=== About this exercise ===
A verbatim repeat of the lines below is required, with the pictures removed.
====== Material for the task
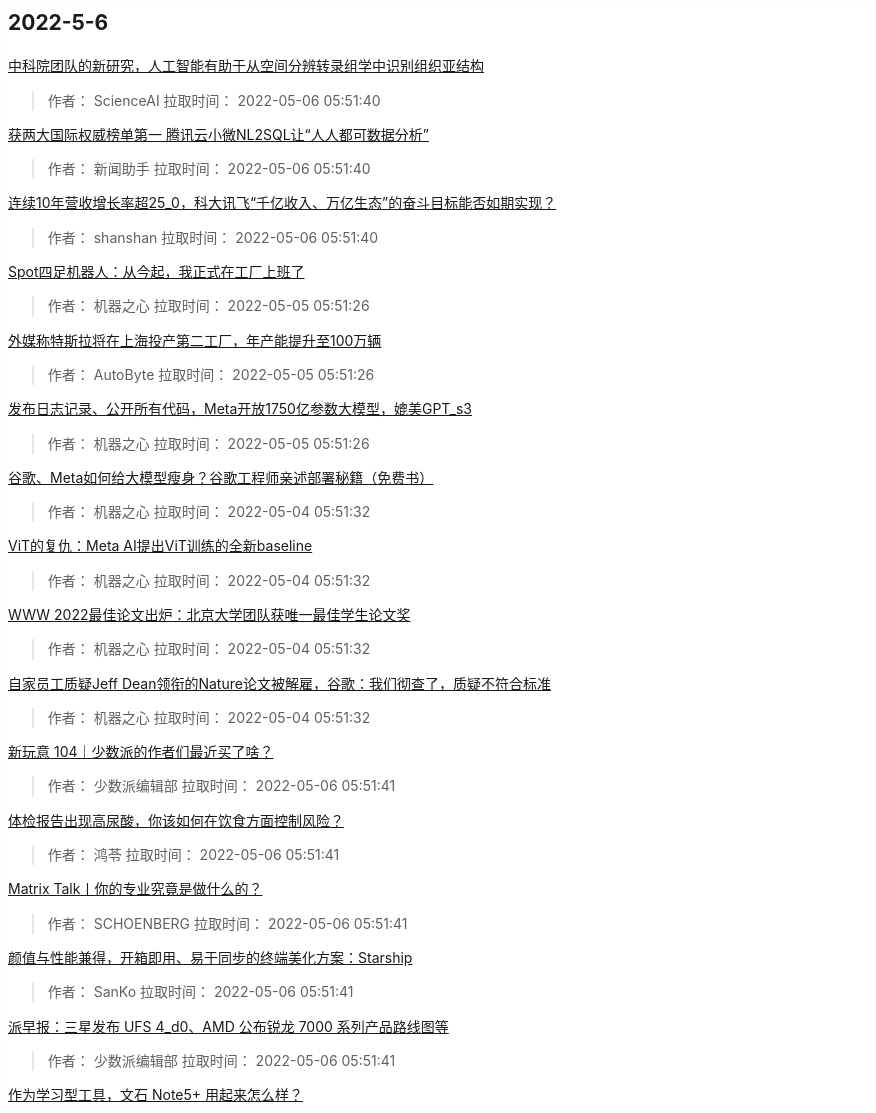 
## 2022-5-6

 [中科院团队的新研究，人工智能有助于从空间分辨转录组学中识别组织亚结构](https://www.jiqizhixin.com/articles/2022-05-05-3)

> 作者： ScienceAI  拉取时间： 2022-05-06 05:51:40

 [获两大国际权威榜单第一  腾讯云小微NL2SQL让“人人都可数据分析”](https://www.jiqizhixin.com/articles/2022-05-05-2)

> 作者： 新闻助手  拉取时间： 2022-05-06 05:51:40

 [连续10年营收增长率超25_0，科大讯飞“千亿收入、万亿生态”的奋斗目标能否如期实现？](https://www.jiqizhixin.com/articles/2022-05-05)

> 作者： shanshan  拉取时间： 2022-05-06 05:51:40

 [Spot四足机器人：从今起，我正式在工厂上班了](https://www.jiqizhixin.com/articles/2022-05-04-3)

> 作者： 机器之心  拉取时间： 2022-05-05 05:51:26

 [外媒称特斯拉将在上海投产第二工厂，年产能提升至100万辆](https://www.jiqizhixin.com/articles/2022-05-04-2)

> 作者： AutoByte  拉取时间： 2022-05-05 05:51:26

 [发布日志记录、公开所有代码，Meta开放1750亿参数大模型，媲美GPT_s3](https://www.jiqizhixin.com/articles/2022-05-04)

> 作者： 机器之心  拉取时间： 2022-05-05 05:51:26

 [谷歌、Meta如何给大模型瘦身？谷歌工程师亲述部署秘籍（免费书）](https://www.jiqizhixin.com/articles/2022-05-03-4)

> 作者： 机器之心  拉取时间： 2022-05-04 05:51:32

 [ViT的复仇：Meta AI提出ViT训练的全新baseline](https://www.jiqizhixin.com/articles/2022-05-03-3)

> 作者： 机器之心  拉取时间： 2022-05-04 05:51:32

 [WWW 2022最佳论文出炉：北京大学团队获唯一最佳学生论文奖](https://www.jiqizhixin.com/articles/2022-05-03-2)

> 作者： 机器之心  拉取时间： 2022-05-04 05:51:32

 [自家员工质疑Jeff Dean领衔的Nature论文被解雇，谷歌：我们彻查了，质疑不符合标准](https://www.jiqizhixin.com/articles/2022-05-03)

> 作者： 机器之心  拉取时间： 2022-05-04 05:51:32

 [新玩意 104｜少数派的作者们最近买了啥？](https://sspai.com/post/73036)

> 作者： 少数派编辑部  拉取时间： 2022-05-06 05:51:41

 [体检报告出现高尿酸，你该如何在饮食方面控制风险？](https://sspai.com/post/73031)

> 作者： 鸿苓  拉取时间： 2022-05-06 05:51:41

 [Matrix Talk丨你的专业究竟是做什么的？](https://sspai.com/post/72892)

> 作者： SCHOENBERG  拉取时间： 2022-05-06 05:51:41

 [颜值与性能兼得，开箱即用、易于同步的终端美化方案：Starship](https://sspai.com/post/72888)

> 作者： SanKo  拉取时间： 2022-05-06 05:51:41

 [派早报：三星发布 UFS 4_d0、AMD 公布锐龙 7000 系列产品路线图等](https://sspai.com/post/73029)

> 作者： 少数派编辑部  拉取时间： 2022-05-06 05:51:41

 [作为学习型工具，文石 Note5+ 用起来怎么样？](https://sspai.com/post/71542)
============
=== Task response ===
## 2022-5-6

 [中科院团队的新研究，人工智能有助于从空间分辨转录组学中识别组织亚结构](https://www.jiqizhixin.com/articles/2022-05-05-3)

> 作者： ScienceAI  拉取时间： 2022-05-06 05:51:40

 [获两大国际权威榜单第一  腾讯云小微NL2SQL让“人人都可数据分析”](https://www.jiqizhixin.com/articles/2022-05-05-2)

> 作者： 新闻助手  拉取时间： 2022-05-06 05:51:40

 [连续10年营收增长率超25_0，科大讯飞“千亿收入、万亿生态”的奋斗目标能否如期实现？](https://www.jiqizhixin.com/articles/2022-05-05)

> 作者： shanshan  拉取时间： 2022-05-06 05:51:40

 [Spot四足机器人：从今起，我正式在工厂上班了](https://www.jiqizhixin.com/articles/2022-05-04-3)

> 作者： 机器之心  拉取时间： 2022-05-05 05:51:26

 [外媒称特斯拉将在上海投产第二工厂，年产能提升至100万辆](https://www.jiqizhixin.com/articles/2022-05-04-2)

> 作者： AutoByte  拉取时间： 2022-05-05 05:51:26

 [发布日志记录、公开所有代码，Meta开放1750亿参数大模型，媲美GPT_s3](https://www.jiqizhixin.com/articles/2022-05-04)

> 作者： 机器之心  拉取时间： 2022-05-05 05:51:26

 [谷歌、Meta如何给大模型瘦身？谷歌工程师亲述部署秘籍（免费书）](https://www.jiqizhixin.com/articles/2022-05-03-4)

> 作者： 机器之心  拉取时间： 2022-05-04 05:51:32

 [ViT的复仇：Meta AI提出ViT训练的全新baseline](https://www.jiqizhixin.com/articles/2022-05-03-3)

> 作者： 机器之心  拉取时间： 2022-05-04 05:51:32

 [WWW 2022最佳论文出炉：北京大学团队获唯一最佳学生论文奖](https://www.jiqizhixin.com/articles/2022-05-03-2)

> 作者： 机器之心  拉取时间： 2022-05-04 05:51:32

 [自家员工质疑Jeff Dean领衔的Nature论文被解雇，谷歌：我们彻查了，质疑不符合标准](https://www.jiqizhixin.com/articles/2022-05-03)

> 作者： 机器之心  拉取时间： 2022-05-04 05:51:32

 [新玩意 104｜少数派的作者们最近买了啥？](https://sspai.com/post/73036)

> 作者： 少数派编辑部  拉取时间： 2022-05-06 05:51:41

 [体检报告出现高尿酸，你该如何在饮食方面控制风险？](https://sspai.com/post/73031)

> 作者： 鸿苓  拉取时间： 2022-05-06 05:51:41

 [Matrix Talk丨你的专业究竟是做什么的？](https://sspai.com/post/72892)

> 作者： SCHOENBERG  拉取时间： 2022-05-06 05:51:41

 [颜值与性能兼得，开箱即用、易于同步的终端美化方案：Starship](https://sspai.com/post/72888)

> 作者： SanKo  拉取时间： 2022-05-06 05:51:41

 [派早报：三星发布 UFS 4_d0、AMD 公布锐龙 7000 系列产品路线图等](https://sspai.com/post/73029)

> 作者： 少数派编辑部  拉取时间： 2022-05-06 05:51:41

 [作为学习型工具，文石 Note5+ 用起来怎么样？](https://sspai.com/post/71542)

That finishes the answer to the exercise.